September 26, 2016

Not very interested in being long stocks

With a small net short position, I am not fighting the Fed in a sizable way, the seeds for a bear market are being put in place; however, the timing of that drop remains uncertain. 

Several questions and observations regarding the Fed and the market's reaction come to mind:

- What does the Fed know? We started 2016 with a consensus view of four interest rate hikes by the Federal Reserve (though I suggested there would be none!). Despite a halving in the unemployment rate and that the real level of core inflation has been running at about 2% for nearly a year, the Fed to date has balked at any rate increase this year.

- Who cares what the Fed knows? I and others have chronicled the remarkably poor forecasting record of the Federal Reserve. For four consecutive years that august body of more than 100 economists has been among the worse prognosticators extant.

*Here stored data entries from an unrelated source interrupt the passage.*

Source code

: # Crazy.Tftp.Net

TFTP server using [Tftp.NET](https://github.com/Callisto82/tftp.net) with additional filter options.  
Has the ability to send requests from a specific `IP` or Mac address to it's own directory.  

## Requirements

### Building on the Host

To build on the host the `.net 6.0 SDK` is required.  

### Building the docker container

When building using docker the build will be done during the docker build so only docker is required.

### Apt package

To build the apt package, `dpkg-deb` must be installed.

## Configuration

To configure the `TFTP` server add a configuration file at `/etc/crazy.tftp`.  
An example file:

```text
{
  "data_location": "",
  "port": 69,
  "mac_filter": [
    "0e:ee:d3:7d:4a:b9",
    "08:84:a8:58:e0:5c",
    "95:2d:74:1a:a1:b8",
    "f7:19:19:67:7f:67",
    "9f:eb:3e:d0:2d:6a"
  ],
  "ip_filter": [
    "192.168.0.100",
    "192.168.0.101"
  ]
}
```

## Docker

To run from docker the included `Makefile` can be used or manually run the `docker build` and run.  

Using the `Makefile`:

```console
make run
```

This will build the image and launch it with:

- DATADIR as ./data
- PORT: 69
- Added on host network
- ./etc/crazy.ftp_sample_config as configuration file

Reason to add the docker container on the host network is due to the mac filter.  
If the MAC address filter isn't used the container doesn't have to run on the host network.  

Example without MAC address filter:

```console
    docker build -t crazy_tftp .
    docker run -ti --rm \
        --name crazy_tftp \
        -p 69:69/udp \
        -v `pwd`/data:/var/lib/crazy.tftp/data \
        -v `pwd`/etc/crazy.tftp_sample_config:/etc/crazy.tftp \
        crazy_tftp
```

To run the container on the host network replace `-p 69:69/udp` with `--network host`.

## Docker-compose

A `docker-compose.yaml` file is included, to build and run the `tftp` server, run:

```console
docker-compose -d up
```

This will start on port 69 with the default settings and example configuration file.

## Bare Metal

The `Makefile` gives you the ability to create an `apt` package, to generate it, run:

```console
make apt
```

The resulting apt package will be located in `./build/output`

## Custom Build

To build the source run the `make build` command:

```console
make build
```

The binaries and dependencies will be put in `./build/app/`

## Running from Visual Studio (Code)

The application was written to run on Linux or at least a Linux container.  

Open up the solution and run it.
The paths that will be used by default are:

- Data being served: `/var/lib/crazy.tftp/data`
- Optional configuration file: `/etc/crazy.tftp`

For now we are prisoners of the Fed's views with its pretense of knowledge.

- In all likelihood the Fed will find a way of not doing anything over the next year on the rate front.

- The Fed and other central bankers have encouraged the greatest distortion and speculative bubble in fixed income in centuries. This glorious bubble in bonds, when it bursts, will substantively slow down financial engineering that has buoyed our markets, produce the largest amount of investment losses and risk-off moves as the carry trade is reversed in history, and will likely bankrupt numerous large banks, especially of a European Union kind. .

- The Fed has turned its back from reality with a straight face and has lost its effectiveness and is soon likely to lose investors' confidence. It's the Ah Ha Moment.

Of Algos and Men

While numerous investors, particularly those that base their trading and investing on volatility and price-trending statistics, have rejoiced in the decision to hold rates and the Fed's dovish rhetoric, a Minsky Moment is likely at hand sooner than later.

This is what happens at inflection points in the market: The most obvious signposts of risk are dismissed because, after all, stock prices are advancing.

But greed is also rising coincident with rising stock prices and with the price/earnings ratio of projected 2016 S&P 500 GAAP earnings at nearly 25x and more than 18x non-GAAP earnings.

I have little interest in being long equities. The consensus view of 2017 S&P EPS for the fifth consecutive year is probably too high as profit margins are now clearly mean reversing in a period of subpar global economic growth.

Finally, political and geopolitical risks have never been greater.

The winter of our discontent may lie ahead.